The House Always Wins, But Here, It’s Not As Often As You Would Hope.
Director: BRAD FURMAN/2013
While movies such as Oceans Eleven, and its subsequent sequels, have shown gambling to be a high profile, and classy pursuit with huge payoffs, very few films have looked at the dark side of this industry. This is especially true with regards of a look towards internet gaming. Through the internet, the ability to take people’s hard earned cash has removed the need to travel to places like Vegas where desperate people try to hit it big and score with free drinks and a dream (See The Lost Dogs‘ song for an apt description of this pursuit). Instead, the game now comes to you, yet with one very consistent feature that you will find in the posh casinos of Vegas: The House always wins.

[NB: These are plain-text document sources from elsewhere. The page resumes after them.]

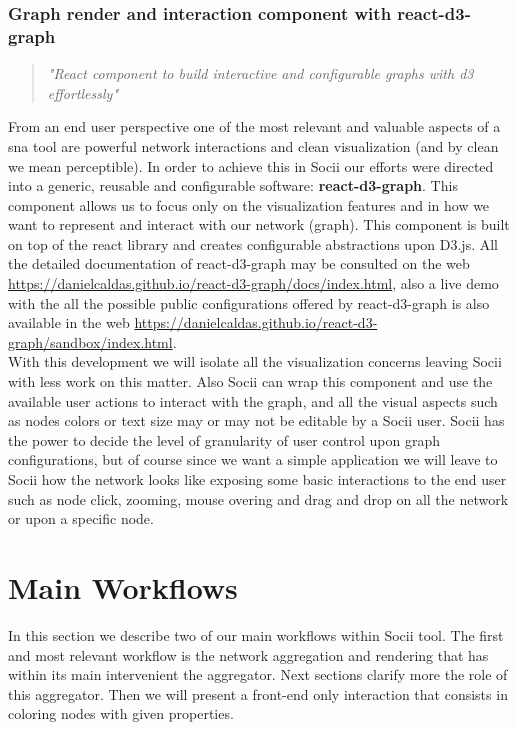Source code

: \subsubsection{Graph render and interaction component with react-d3-graph}

\begin{quote}
\textit{"React component to build interactive and configurable graphs with d3 effortlessly"}
\end{quote}

From an end user perspective one of the most relevant and valuable aspects of a \gls{sna} tool are powerful network interactions and clean visualization (and by clean we mean perceptible). In order to achieve this in Socii our efforts were directed into a generic, reusable and configurable software: \textbf{react-d3-graph}\cite{reactd3graph}. This component allows us to focus only on the visualization features and in how we want to represent and interact with our network (graph). This component is built on top of the react library and creates configurable abstractions upon D3.js. All the detailed documentation of react-d3-graph
may be consulted on the web \cite{reactd3graph} \url{https://danielcaldas.github.io/react-d3-graph/docs/index.html}, also a live demo with the all the possible public configurations offered by react-d3-graph is also available in the web \url{https://danielcaldas.github.io/react-d3-graph/sandbox/index.html}.\\
With this development we will isolate all the visualization concerns leaving Socii with less work on this matter. Also Socii can wrap this component and use the available user actions to interact with the graph, and all the visual aspects such as nodes colors or text size may or may not be editable by a Socii user. Socii has the power to decide the level of granularity of user control upon graph configurations, but of course since we want a simple application we will leave to Socii how the network looks like exposing some basic interactions to the end user such as node click, zooming, mouse overing and drag and drop on all the network or upon a specific node.

\section{Main Workflows}

In this section we describe two of our main workflows within Socii tool. The first and most relevant workflow is the network aggregation and rendering that has within its main intervenient the aggregator. Next sections clarify more the role of this aggregator. Then we will present a front-end only interaction that consists in coloring nodes with given properties.

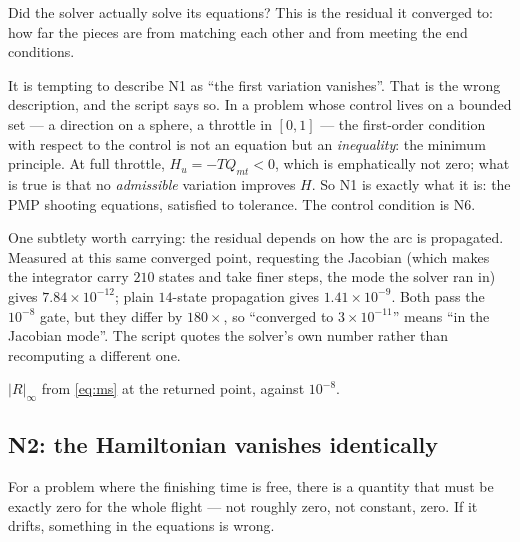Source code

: \documentclass[11pt]{article}
\newcommand{\Qmt}{Q_{mt}}
\begin{document}
\begin{eli}
Did the solver actually solve its equations? This is the residual it converged
to: how far the pieces are from matching each other and from meeting the end
conditions.
\end{eli}

\begin{intu}
It is tempting to describe N1 as ``the first variation vanishes''. That is the
wrong description, and the script says so. In a problem whose control lives on
a bounded set --- a direction on a sphere, a throttle in $[0,1]$ --- the
first-order condition with respect to the control is not an equation but an
\emph{inequality}: the minimum principle. At full throttle, $H_u = -T\Qmt < 0$,
which is emphatically not zero; what is true is that no \emph{admissible}
variation improves $H$. So N1 is exactly what it is: the PMP shooting
equations, satisfied to tolerance. The control condition is N6.

One subtlety worth carrying: the residual depends on how the arc is propagated.
Measured at this same converged point, requesting the Jacobian (which makes the
integrator carry $210$ states and take finer steps, the mode the solver ran in)
gives $7.84\times10^{-12}$; plain $14$-state propagation gives
$1.41\times10^{-9}$. Both pass the $10^{-8}$ gate, but they differ by $180\times$,
so ``converged to $3\times10^{-11}$'' means ``in the Jacobian mode''. The script
quotes the solver's own number rather than recomputing a different one.
\end{intu}

\begin{rig}
$|R|_\infty$ from \eqref{eq:ms} at the returned point, against $10^{-8}$.
\end{rig}

\subsection{N2: the Hamiltonian vanishes identically}\label{sec:N2}

\begin{eli}
For a problem where the finishing time is free, there is a quantity that must
be exactly zero for the whole flight --- not roughly zero, not constant, zero.
If it drifts, something in the equations is wrong.
\end{eli}
\end{document}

Runner Runner is the story of Ritchie Furst (Justin Timberlake), a man enrolled in college, who is just trying to make ends meet. While pursuing a master’s degree, he is also a man who steers people towards internet gambling sites for a commission, including the occasional college professor. Having been found out by the dean, of his illegal activities, Ritchie is faced with being kicked out of school. Without an income now to pay for tuition, he acts in desperation, playing poker on an internet gambling site. Having steered so many clients there, he believes he can make his money work for him and earn enough to pay off the school bill in order to get to graduation. What he discovers is that the site is cheating him and has stolen all of his money. Now desperate and broke, Ritchie jets off to Costa Rica to inform the game site’s owner, Ivan Block (Ben Affleck), that his site is cheating people. Normally this kind of publicity could shut a site down, but because Ritchie goes to him directly instead of trying to crash his business, Block hires Ritchie. It turns out, however, that the job is more than Ritchie bargained for. Despite the 7-figure income, and the paradise that surrounds him, Ritchie is going to see that the dark side of internet gambling is a noose around his neck.
The film is supported with lots of star power. Ben Affleck gets to spread his wings playing a shady owner whose greed and ability to use others stands in sharp contrast to the superhero he will be playing in the upcoming Batman vs. Superman film. I found myself distracted by his performance in this film, not because he is sub-par, in fact he is quite good in this type of role. But the reason I was distracted was because I was constantly trying to picture him in the role of the caped crusader as I watched this film. Despite Runner Runner being filmed prior to the Batman casting announcement, this film will be in theaters under the shadow of the vitriol that was unleashed on the internet when his casting was announced. This vitriol is still bubbling under the surface and this may have some affect on the ability of this film to gain traction at the box office. This would be unfair, but is still a possible reality.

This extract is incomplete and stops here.